Open Randomized Trial Evaluating Four Anti-pneumococcal Vaccine Strategies With Fractionated Doses of Non Conjugate Polysaccharide Vaccine to Prevent Hyporesponse in Healthy Volunteers (HYPOPNEUMO)

This study is ongoing, but not recruiting participants.
Sponsor:
Information provided by (Responsible Party):
Assistance Publique - Hôpitaux de Paris
ClinicalTrials.gov Identifier:
NCT02279589
First received: October 16, 2014
Last updated: March 24, 2017
Last verified: March 2017
  Purpose

Immune response analysis after the combination of PCV13 and PPV23 will lead to evaluate if a prime with PCV13 help to obtain a good response to repeated dose of PPV23.The hyporesponsiveness following the unconjugated vaccine is associated with high polysaccharide antigen concentration. Several issues limit the development and recommendation of anti-pneumococcal vaccine in adult's patients at risk. Reduced doses of unconjugated polysaccharide antigens would bypass the hyporesponsiveness and maintain the expanded coverage serotype.

A better knowledge of immune response following the combination of two vaccines in adults is essential.

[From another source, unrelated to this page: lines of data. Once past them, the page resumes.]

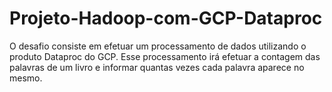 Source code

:# Projeto-Hadoop-com-GCP-Dataproc
O desafio consiste em efetuar um processamento de dados utilizando o produto Dataproc do GCP. 
Esse processamento irá efetuar a contagem das palavras de um livro e informar quantas vezes cada palavra aparece no mesmo.
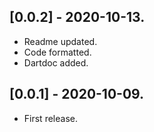 ## [0.0.2] - 2020-10-13.

*  Readme updated.
*  Code formatted.
*  Dartdoc added.

## [0.0.1] - 2020-10-09.

*  First release.
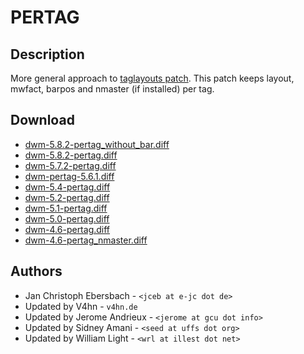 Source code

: PERTAG
======

Description
-----------
More general approach to [taglayouts patch][3]. This patch keeps layout,
mwfact, barpos and nmaster (if installed) per tag.

Download
--------
* [dwm-5.8.2-pertag\_without\_bar.diff][11]
* [dwm-5.8.2-pertag.diff][10]
* [dwm-5.7.2-pertag.diff][9]
* [dwm-pertag-5.6.1.diff][8]
* [dwm-5.4-pertag.diff][7]
* [dwm-5.2-pertag.diff][6]
* [dwm-5.1-pertag.diff][5]
* [dwm-5.0-pertag.diff][4]
* [dwm-4.6-pertag.diff][1]
* [dwm-4.6-pertag_nmaster.diff][2]

Authors
-------
* Jan Christoph Ebersbach - `<jceb at e-jc dot de>`
* Updated by V4hn - `v4hn.de`
* Updated by Jerome Andrieux - `<jerome at gcu dot info>`
* Updated by Sidney Amani - `<seed at uffs dot org>`
* Updated by William Light - `<wrl at illest dot net>`

[1]: http://www.e-jc.de/dwm/4.6/current/dwm-4.6-pertag.diff
[2]: http://www.e-jc.de/dwm/4.6/current/dwm-4.6-pertag_nmaster.diff
[3]: historical/taglayouts
[4]: http://www.e-jc.de/dwm/5.0/current/dwm-5.0-pertag.diff
[5]: http://v4hn.de/patches/dwm-5.1-pertag.diff
[6]: historical/dwm-5.2-pertag.diff
[7]: historical/dwm-5.4-pertag.diff
[8]: historical/dwm-pertag-5.6.1.diff
[9]: historical/dwm-5.7.2-pertag.diff
[10]: dwm-5.8.2-pertag.diff
[11]: dwm-5.8.2-pertag_without_bar.diff
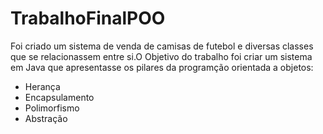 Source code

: # TrabalhoFinalPOO
Foi criado um sistema de venda de camisas de futebol e diversas classes que se relacionassem entre si.O Objetivo do trabalho foi criar um sistema em Java que apresentasse os pilares da programção orientada a objetos:
- Herança 
- Encapsulamento 
- Polimorfismo 
- Abstração
  
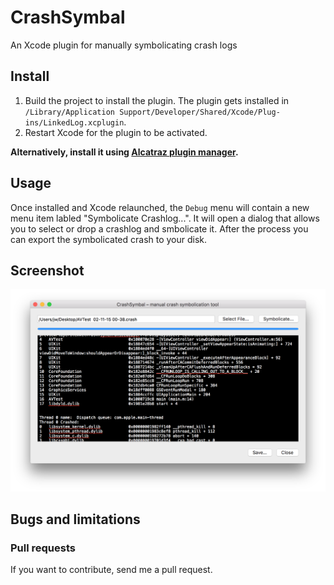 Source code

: # CrashSymbal
An Xcode plugin for manually symbolicating crash logs

## Install

1. Build the project to install the plugin. The plugin gets installed in `/Library/Application Support/Developer/Shared/Xcode/Plug-ins/LinkedLog.xcplugin`.
2. Restart Xcode for the plugin to be activated.

**Alternatively, install it using [Alcatraz plugin manager](https://github.com/supermarin/Alcatraz).**


## Usage

Once installed and Xcode relaunched, the `Debug` menu will contain a new menu item labled "Symbolicate Crashlog...".
It will open a dialog that allows you to select or drop a crashlog and smbolicate it. After the process you can export the symbolicated crash to your disk.


## Screenshot

![LinkedLog](https://raw.githubusercontent.com/julian-weinert/CrashSymbal/master/Screenshots/CrashSymbal.png)


## Bugs and limitations


### Pull requests

If you want to contribute, send me a pull request.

In addition, adults are required to be exposed to repeated doses of polysaccharide antigens by vaccine or by natural exposure, it is important to determine the extend and duration of any hyporesponsiveness.

The main objective is to evaluate if non conjugate polysaccharidique fractionated doses administered after a conjugate vaccine help to avoid hyporesponse in a schedule with repeated injections of pneumococcal polysaccharidique vaccine


Condition Intervention Phase
Pneumococcal Infection Biological: Pneumo 23® 0,5 Biological: Pneumo 23® 0,1 Biological: Prevenar13® 0,5 Phase 2

Study Type: Interventional
Study Design: Allocation: Randomized
Intervention Model: Parallel Assignment
Masking: None (Open Label)
Primary Purpose: Prevention
Official Title: Open Randomized Trial Evaluating Four Anti-pneumococcal Vaccine Strategies With Fractionated Doses of Non Conjugate Polysaccharide Vaccine to Prevent Hyporesponse in Healthy Volunteers

Resource links provided by NLM:


Further study details as provided by Assistance Publique - Hôpitaux de Paris:

Primary Outcome Measures:
  • Geometric mean antibody titers measured by OpsonoPhagocytose Assay (OPA) at 13 months [ Time Frame: 13 months ]
    The primary end point is the geometric mean antibody titers measured by OPA (OpsonoPhagocytose Assay) for 9 common serotypes to both PPV23 and PCV13 (3, 6B, 7F, 9V, 14,18C, 19A, 19F, 23F), at 1 month after the third dose of vaccine (at M13)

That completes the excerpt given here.